焦って無理をすれば、せっかくの回復も水の泡になってしまいます。
だからこそ、今はしっかりと身体を整えることが先決。
自分にそう言い聞かせながら、日々を過ごしています。
日中は、特に何をするでもなく、家の中でぼんやりと過ごしています。
テレビをつけても、パソコンを開いても、どこか上の空。
ふとした瞬間に、妻のことを思い出しては、ため息がこぼれます。
あの人がいた日々の温もりが、今は静けさの中に溶けて、時折、胸に沁みるように響いてきます。
気持ちが沈んでいるのは、自分でもよくわかっています。
けれど、私の趣味は「コーヒー」であり、「コーヒーの仕事」そのもの。
それができない今、心の拠り所を見失っているのかもしれません。
それでも、このままではいけない。
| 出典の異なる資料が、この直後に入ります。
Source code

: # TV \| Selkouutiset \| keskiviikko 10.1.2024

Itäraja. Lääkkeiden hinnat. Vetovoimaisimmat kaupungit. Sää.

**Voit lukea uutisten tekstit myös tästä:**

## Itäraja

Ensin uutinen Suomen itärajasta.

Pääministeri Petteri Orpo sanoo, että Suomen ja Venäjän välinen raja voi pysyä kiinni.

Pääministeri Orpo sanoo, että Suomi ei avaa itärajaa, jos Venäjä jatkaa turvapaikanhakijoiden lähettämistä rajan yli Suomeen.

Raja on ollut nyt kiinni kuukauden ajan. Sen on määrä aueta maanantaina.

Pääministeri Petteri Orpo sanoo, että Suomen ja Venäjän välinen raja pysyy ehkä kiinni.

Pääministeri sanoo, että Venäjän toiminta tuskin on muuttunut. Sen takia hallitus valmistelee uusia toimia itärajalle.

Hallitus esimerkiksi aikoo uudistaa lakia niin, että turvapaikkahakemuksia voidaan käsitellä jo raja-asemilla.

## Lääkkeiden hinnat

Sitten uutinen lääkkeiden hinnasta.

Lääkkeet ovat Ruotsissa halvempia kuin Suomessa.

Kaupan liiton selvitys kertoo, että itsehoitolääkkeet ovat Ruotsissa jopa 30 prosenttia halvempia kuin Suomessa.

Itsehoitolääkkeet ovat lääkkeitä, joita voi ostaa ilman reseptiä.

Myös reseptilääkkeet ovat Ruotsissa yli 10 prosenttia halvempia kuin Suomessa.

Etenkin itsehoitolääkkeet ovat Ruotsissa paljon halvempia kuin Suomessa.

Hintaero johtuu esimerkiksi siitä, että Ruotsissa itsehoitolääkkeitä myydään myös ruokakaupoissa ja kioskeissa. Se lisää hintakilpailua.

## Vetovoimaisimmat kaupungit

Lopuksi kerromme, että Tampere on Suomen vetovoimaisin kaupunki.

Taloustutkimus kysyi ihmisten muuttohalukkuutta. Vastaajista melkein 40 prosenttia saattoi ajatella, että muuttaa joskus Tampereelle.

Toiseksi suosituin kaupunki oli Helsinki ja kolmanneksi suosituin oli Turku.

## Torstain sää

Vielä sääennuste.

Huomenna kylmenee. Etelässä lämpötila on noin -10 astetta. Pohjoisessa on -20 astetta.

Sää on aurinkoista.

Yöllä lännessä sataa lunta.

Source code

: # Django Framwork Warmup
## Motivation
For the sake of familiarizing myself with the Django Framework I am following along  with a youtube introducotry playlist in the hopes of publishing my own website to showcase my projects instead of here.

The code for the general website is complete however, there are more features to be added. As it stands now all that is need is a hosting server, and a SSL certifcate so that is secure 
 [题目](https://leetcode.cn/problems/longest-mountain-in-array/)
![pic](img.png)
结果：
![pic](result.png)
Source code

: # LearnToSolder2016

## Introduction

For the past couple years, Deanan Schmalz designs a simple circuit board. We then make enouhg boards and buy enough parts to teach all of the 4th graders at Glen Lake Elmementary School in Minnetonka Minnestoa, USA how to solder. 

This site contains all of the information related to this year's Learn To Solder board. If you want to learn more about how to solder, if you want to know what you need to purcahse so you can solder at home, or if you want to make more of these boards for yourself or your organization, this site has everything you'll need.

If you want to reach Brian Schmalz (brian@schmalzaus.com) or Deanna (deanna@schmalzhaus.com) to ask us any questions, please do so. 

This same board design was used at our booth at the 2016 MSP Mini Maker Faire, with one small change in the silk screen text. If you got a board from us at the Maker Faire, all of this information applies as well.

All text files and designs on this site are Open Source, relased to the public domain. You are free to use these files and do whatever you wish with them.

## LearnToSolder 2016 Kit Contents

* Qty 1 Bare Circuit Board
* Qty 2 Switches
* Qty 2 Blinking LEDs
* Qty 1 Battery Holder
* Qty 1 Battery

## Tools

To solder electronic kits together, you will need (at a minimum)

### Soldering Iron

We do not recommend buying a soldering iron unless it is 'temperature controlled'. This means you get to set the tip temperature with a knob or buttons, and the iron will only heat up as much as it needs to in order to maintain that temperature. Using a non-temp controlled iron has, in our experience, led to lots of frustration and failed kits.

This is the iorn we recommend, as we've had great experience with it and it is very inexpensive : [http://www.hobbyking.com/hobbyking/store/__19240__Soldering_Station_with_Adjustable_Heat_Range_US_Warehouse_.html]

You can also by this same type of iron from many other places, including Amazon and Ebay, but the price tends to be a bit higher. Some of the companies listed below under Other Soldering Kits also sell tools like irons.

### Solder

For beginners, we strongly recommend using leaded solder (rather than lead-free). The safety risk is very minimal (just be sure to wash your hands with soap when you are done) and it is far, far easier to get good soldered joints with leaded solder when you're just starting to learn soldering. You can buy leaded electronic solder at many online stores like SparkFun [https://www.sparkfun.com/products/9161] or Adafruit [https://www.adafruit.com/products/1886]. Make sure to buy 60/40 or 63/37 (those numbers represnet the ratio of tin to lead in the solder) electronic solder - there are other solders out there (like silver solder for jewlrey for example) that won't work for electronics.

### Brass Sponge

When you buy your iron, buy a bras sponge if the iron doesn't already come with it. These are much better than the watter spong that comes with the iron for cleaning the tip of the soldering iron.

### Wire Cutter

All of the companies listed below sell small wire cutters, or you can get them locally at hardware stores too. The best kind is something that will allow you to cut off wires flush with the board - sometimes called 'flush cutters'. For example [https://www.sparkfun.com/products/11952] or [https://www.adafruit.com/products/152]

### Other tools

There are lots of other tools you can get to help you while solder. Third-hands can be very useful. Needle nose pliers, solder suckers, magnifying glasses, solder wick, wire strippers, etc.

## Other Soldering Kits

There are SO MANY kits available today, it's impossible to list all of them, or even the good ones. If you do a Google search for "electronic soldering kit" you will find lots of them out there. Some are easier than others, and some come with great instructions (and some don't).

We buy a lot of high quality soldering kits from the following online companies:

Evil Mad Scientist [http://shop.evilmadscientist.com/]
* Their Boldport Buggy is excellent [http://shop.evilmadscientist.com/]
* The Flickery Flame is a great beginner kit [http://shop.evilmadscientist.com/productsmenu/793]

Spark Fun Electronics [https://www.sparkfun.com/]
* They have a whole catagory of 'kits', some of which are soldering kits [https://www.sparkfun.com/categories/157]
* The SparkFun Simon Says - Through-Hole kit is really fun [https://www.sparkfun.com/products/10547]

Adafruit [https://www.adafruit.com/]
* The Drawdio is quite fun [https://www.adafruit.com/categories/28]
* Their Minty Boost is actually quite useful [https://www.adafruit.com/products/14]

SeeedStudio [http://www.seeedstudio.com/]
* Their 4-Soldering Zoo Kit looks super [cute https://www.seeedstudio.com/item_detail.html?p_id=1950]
そう思う自分も、確かにここにいます。
どこかで、もう一度火を灯したいという気持ちが、静かに息をしているのを感じます。
おそらく、今月(2026年1月)の終わりには治療の見通しも立ち、そこからは体力の回復に努めていけるはずです。
焙煎機の前に立ち、豆の香りに包まれる日を思い描きながら、少しずつ準備を始めようと思います。
まずは、再開の塩梅(あんばい)を考えることから。
どんなペースで、どんな形で、どんな気持ちで再び火を灯すのか。
無理なく、けれど誠実に、自分らしいやり方を探っていきたいと思います。
その構想に沿って、WEBサイトやショッピングサイトも、少しずつ手を入れていこうと思います。
文章を整え、写真を見直し、言葉のひとつひとつに、今の自分の気持ちを込めていけたらと思っています。
焦らず、でも止まらず。
冬の光のなかで、静かに、次の季節を待っています。
やがてまた、香ばしい香りとともに、心がふっと温まるような時間が戻ってくることを信じて。